…Костя дорожил каждым часом. То он проводил время в теплице, наблюдая за просом, то засиживался над математикой.
Большинство уроков в классе приносило мальчику большую радость. Он чувствовал, что мир вокруг него становится просторнее, глубже, яснее. Из школы Костя возвращался возбужденный, сияющий, и Колька догады* вался, что брат получил очередную пятерку.
– Не о пятерке речь… ты послушай, что у меня в голове засело!
И Костя с жаром рассказывал, что он сегодня узнал по математике или истории, по литературе или географии.
– Э-э, да что тебе толковать! – спохватывался он. – Не дорос еще…
– Нет, нет, ты говори! – просил Колька. – Я ведь тоже в восьмом классе буду учиться.
Нередко, обогащенные знаниями, полученными за день, пораженные маленькими открытиями и находками, школьники после уроков долго не могли расстаться и собирались у Ручьевых на «катере».
Колька услужливо растапливал железную печку-времянку. Бока ее вскоре накаливались, становились вишневыми, потом оранжевыми, мерцали искрами.
Ребята, как в ночном у костра, рассаживались вокруг печки и начинали разговоры.
Возвращался с работы Сергей, приходила на «катер» Марина, и они присоединялись к школьникам.
Если ребята наперебой доказывали друг другу, что нет на свете науки серьезнее и важнее, чем математика, то Колька безошибочно определял, что сегодня в восьмом классе были уроки Федора Семеновича.

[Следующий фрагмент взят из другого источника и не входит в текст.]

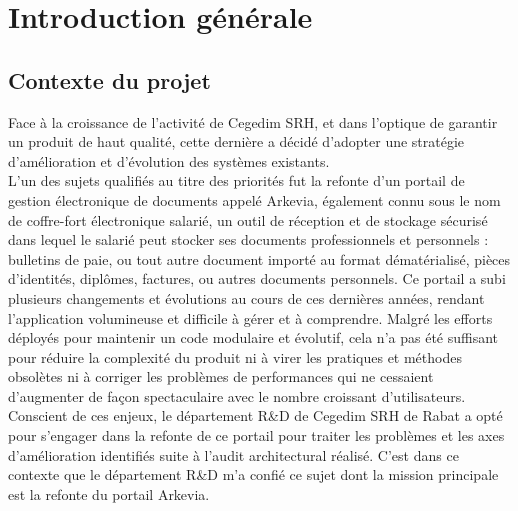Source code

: {}
\noindent \section*{Introduction générale}

{}
\subsection*{Contexte du projet}
Face à la croissance de l'activité de Cegedim SRH, et dans l’optique de garantir un produit de haut qualité, cette dernière a décidé d’adopter une stratégie d’amélioration et d’évolution des systèmes existants.\\

L'un des sujets qualifiés au titre des priorités fut la refonte d'un portail de gestion électronique de documents appelé Arkevia, également connu sous le nom de coffre-fort électronique salarié, un outil de réception et de stockage sécurisé dans lequel le salarié peut stocker ses documents professionnels et personnels : bulletins de paie, ou tout autre document importé au format dématérialisé, pièces d'identités, diplômes, factures, ou autres documents personnels. Ce portail a subi plusieurs changements et évolutions au cours de ces dernières années, rendant l'application volumineuse et difficile à gérer et à comprendre. Malgré les efforts déployés pour maintenir un code modulaire et évolutif, cela n'a pas été suffisant pour réduire la complexité du produit ni à virer les pratiques et méthodes obsolètes ni à corriger les problèmes de performances qui ne cessaient d'augmenter de façon spectaculaire avec le nombre croissant d'utilisateurs.\\

Conscient de ces enjeux, le département R\&D de Cegedim SRH de Rabat a opté pour s'engager dans la refonte de ce portail pour traiter les problèmes et les axes d’amélioration identifiés suite à l’audit architectural réalisé. C'est dans ce contexte que le département R\&D m'a confié ce sujet dont la mission principale est la refonte du portail Arkevia.

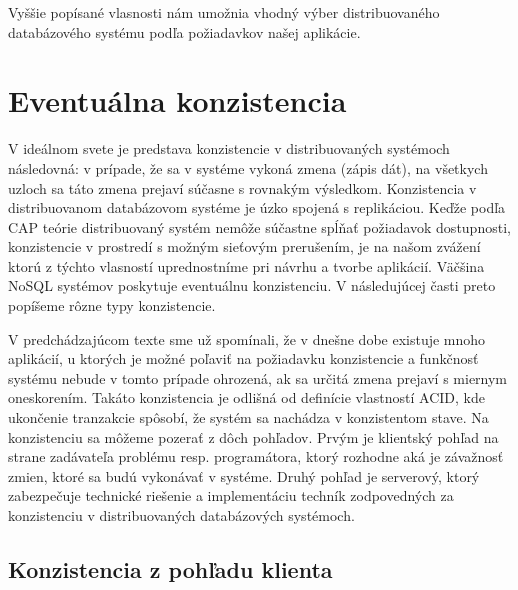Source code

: \documentclass[11pt,twoside,a4paper]{book}
\begin{document}
Vyššie popísané vlasnosti nám umožnia vhodný výber distribuovaného databázového systému podľa požiadavkov našej aplikácie.

%





\section{Eventuálna konzistencia}
V ideálnom svete je predstava konzistencie v distribuovaných systémoch následovná: v prípade, že sa v systéme vykoná zmena (zápis dát), na všetkych uzloch sa táto zmena prejaví súčasne s rovnakým výsledkom. Konzistencia v distribuovanom databázovom systéme je úzko spojená s replikáciou. Keďže podľa CAP teórie distribuovaný systém  nemôže súčastne spĺňať požiadavok dostupnosti, konzistencie v prostredí s možným sieťovým prerušením, je na našom zvážení ktorú z týchto vlasností uprednostníme pri návrhu a tvorbe aplikácií. Väčšina NoSQL systémov poskytuje eventuálnu konzistenciu. V následujúcej časti preto popíšeme rôzne typy konzistencie.

V predchádzajúcom texte sme už spomínali, že v dnešne dobe existuje mnoho aplikácií, u ktorých je možné poľaviť na požiadavku konzistencie a funkčnosť systému nebude v tomto prípade ohrozená, ak sa určitá zmena prejaví s miernym oneskorením. Takáto konzistencia je odlišná od definície vlastností ACID, kde ukončenie tranzakcie spôsobí, že systém sa nachádza v konzistentom stave. Na konzistenciu sa môžeme pozerať z dôch pohľadov. Prvým je klientský pohľad na strane zadávateľa problému resp. programátora, ktorý rozhodne aká je závažnosť zmien, ktoré sa budú vykonávať v systéme. Druhý pohľad je serverový, ktorý zabezpečuje technické riešenie a implementáciu techník  zodpovedných za konzistenciu v distribuovaných databázových systémoch.


\subsection{Konzistencia z pohľadu klienta}
\end{document}
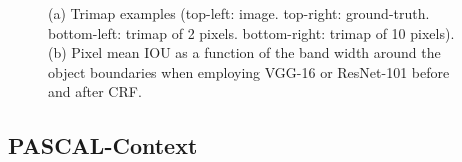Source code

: \begin{figure}[!t]
\centering
{}
  \caption{(a) Trimap examples (top-left: image. top-right: ground-truth. bottom-left: trimap of 2 pixels.
    bottom-right: trimap of 10 pixels). (b) Pixel mean IOU as a function of the band width around the
    object boundaries when employing VGG-16 or ResNet-101 before and after CRF.}
  \label{fig:IOUBoundary}
\end{figure}


\subsection{PASCAL-Context}
\label{exp:pascal_context}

Если Костя с приятелями заводили речь о здоровье человека и собирались в будущем учиться только на врачей – значит, с ребятами занималась Галина Никитична.
А вот сегодня их вниманием бесспорно завладела Клавдия Львовна. Еще не успели восьмиклассники отогреться, как Костя затеял спор с Митей о Лермонтовском Печорине:
– Тоже мне герой! На Кавказ уехал, потом в Персию собрался, сам не зная зачем… Скучно, видишь, ему! «Авось где-нибудь умру по дороге». Да разве мало тогда в России дела было?..
– Погоди, Костя! – перебил его Митя. – Не дошли мы еще на уроках до сути, вот и скачешь по верхам. Надо обстановку знать. Это же тридцатые годы, режим Николая Палкина.
– А Радищеву при Екатерине легче жилось? А он все равно за народ стоял. В Сибирь за правду попал, не побоялся. Вот это человек был!.. А декабристы? А Чернышевский?..
Костя жил, как крестьянин в горячие дни летней страды. Только закончишь одно дело, как надвигается другое. Только уберешь сено на лугу, как уже зовут в поле желтые, спелые хлеба. И всюду надо успеть, со всем управиться!..
Часто Костя с товарищами задерживал учителей после уроков и забрасывал их самыми неожиданными вопросами.
Галина Никитична как-то раз даже пожаловалась Федору Семеновичу:
– Я немного боюсь за ребят, особенно за Ручьева. Они какие-то ненасытные, все хотят знать.
– Сейчас у ребят самое счастливое время, – ответил Федор Семенович. – Они как бы выбрались в широкое поле. А кругом все звучит, играет, переливается красками… Подростки же полны сил, у них разгораются глаза, все им важно и интересно. И это хорошо! Потом, со временем, они во всем разберутся, и им легче будет найти свою торную дорогу, свое место в жизни.
В феврале ударили сильные морозы.
Пронзительно скрипел снег под ногами; у колодцев, закутанных в соломенные чехлы, нарастали огромные наледи; потрескивали по ночам бревенчатые стены изб.
Матери и бабушки укутывали школьников в теплые платки, шали и башлыки и наказывали им добираться до школы как можно скорее. И ребята, зная, что с морозом шутки плохи, как никогда были послушны и нигде не задерживались.
Только кое-кто из бедовых, вроде Кольки Ручьева, не желая конфузить себя платком, по-прежнему бегал на занятия в легкой шапчонке, но перед тем, как войти в класс, яростно оттирал снегом щеки и уши.
Учеников из дальних колхозов доставляли теперь в щколу в широких розвальнях. Чтобы не поморозить, ребят закутывали потеплее, а возницы все время погоняли коней и покрикивали: «Э-э! Дорогу! Ребятишек везу!». И встречные подводы съезжали в сторону.
Вслед за морозами начались ветры. Они дули порой целыми ночами, выстуживали избы, обжигали лица людей, захватывали дыхание. Не доведись в такую ночь человеку очутиться в поле!
Ветер не на шутку обеспокоил колхозников: он стал сносить с полей снег. В лощинах и оврагах наметало огромные сугробы, а возвышенные участки оголялись.
Костя уже два раза ходил в разведку на Пасынки и убеждался, что слой снега становился все тоньше и тоньше.